12. If the Levitical priests typified Christ, it follows that the sacrifices which they offered were also typical of Christ’s sacrifice for the sins of the world. So the epistle to the Hebrews argues: “Every high priest is ordained to offer gifts and sacrifices: wherefore it is of necessity that this man have somewhat also to offer.” Chap. 8:3. The Levitical priests stood “daily ministering, and offering oftentimes the same sacrifices, which can never take away sins.” Chap. 10:11. Their offerings were only typical of expiation, and needed therefore to be continually repeated till the Antitype itself should appear. But Christ offered his own blood on Calvary, by which he obtained eternal redemption for us, so that his sacrifice needs no repetition. He was “once offered to bear the sins of many;” and by this “one offering he hath perfected for ever them that are sanctified.” Chaps. 9:11-14, 25, 26; 10:10-14.
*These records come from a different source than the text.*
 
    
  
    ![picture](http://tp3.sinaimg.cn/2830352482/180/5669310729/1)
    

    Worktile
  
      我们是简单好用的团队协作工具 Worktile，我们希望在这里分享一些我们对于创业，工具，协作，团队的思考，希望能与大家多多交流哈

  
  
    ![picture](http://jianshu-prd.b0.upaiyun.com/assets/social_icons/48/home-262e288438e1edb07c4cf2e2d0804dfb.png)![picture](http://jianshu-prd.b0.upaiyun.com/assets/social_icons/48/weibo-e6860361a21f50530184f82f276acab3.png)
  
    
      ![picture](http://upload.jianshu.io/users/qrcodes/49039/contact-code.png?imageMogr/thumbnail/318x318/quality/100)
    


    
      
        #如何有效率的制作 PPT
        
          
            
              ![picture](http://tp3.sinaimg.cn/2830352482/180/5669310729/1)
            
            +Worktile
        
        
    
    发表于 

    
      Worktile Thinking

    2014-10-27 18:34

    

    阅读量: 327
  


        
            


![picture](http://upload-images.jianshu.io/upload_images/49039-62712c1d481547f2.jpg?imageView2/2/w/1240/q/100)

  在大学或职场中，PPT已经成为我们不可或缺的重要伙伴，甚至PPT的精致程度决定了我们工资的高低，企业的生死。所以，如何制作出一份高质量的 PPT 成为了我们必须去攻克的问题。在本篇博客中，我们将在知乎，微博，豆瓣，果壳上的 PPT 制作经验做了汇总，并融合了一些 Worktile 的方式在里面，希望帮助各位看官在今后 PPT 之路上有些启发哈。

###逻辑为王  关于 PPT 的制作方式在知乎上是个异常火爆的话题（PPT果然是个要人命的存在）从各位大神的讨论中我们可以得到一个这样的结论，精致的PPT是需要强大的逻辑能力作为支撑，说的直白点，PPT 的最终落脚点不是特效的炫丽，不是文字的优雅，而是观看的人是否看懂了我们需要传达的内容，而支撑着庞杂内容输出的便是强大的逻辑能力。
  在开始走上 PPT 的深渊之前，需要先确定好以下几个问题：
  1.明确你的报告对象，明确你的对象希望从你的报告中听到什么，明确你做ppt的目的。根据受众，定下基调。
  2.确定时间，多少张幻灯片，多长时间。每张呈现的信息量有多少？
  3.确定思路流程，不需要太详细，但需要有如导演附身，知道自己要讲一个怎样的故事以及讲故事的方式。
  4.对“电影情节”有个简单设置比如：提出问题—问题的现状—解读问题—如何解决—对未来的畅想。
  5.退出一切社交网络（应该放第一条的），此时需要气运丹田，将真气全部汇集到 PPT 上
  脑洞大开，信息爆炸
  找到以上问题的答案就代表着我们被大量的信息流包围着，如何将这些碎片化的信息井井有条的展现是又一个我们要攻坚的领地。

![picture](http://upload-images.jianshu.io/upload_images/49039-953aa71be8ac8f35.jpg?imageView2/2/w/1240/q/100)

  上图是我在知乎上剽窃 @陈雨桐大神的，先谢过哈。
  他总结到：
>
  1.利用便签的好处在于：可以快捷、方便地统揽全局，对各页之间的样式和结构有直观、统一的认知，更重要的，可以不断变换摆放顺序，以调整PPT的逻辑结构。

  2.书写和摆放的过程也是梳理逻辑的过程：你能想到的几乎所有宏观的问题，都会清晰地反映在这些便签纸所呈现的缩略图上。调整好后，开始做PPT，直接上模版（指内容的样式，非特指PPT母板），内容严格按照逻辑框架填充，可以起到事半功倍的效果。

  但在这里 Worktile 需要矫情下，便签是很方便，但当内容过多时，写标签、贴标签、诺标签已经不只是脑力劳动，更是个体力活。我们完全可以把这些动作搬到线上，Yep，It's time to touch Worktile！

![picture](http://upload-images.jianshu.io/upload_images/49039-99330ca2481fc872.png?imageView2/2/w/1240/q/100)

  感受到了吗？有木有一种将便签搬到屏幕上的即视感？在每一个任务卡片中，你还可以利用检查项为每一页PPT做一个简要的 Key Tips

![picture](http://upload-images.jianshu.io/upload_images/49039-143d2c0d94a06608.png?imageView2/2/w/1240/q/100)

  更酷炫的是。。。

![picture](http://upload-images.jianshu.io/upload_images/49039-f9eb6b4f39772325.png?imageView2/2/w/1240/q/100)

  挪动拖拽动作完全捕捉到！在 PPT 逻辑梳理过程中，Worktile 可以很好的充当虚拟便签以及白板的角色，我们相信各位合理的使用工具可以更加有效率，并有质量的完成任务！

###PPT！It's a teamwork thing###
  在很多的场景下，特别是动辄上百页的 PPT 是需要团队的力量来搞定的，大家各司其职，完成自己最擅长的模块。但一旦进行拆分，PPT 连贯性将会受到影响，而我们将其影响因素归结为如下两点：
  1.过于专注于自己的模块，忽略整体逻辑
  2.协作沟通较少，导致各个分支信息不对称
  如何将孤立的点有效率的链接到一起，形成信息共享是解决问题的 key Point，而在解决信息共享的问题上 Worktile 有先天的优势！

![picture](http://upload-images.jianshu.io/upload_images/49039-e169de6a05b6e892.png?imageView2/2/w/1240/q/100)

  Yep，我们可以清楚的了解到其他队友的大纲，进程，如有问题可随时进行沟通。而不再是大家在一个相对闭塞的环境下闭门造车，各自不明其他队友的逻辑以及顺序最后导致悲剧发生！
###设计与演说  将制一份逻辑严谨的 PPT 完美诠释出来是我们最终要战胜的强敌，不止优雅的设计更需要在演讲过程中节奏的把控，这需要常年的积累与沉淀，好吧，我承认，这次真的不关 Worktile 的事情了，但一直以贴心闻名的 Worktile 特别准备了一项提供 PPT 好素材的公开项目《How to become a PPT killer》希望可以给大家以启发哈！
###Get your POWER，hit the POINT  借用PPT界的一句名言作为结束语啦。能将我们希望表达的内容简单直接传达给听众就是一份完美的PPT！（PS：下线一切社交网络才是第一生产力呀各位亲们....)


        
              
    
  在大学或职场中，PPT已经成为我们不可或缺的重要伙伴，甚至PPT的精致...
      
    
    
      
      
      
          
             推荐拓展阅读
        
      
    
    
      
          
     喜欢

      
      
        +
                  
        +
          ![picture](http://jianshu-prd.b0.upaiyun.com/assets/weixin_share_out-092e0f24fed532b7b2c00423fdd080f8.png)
But this doctrine respecting the typical character of the Levitical sacrifices is not restricted to the epistle to the Hebrews. The New Testament is full of it. John the Baptist, the Saviour’s forerunner, announced him as “the Lamb of God which taketh away the sin of the world.” John 1:29. Whether we render, as in the margin of our version, “which beareth the sin of the world,” or, as in the text, “which taketh away the sin of the world,” the words contain the idea of a propitiatory sacrifice, or, which amounts to the same thing, an expiatory sacrifice; since it is by expiating our sin that Christ propitiates the Father. By bearing the sin of the world Christ expiates it, and thus takes it away. Thus he is “the propitiation for our sins, and not for ours only, but also for the sins of the whole world.” 1 John 2:2.
The Saviour himself announced his purpose to die for his people: “I lay down my life for the sheep.” “Therefore doth my Father love me because I lay down my life, that I might take it again. No man taketh it from me, but I lay it down of myself. I have power to lay it down, and I have power to take it again. This commandment have I received of my Father.” John 10:15, 17, 18. And lest any should think that he died simply in the character of a martyr, he elsewhere explains that “the Son of man came not to be ministered unto, but to minister, and to give his life a ransom for many”—more literally, “a ransom instead of many” (Matt. 20:28; Mark 10:45), where the sacrificial and vicarious nature of our Lord’s death is explicitly affirmed.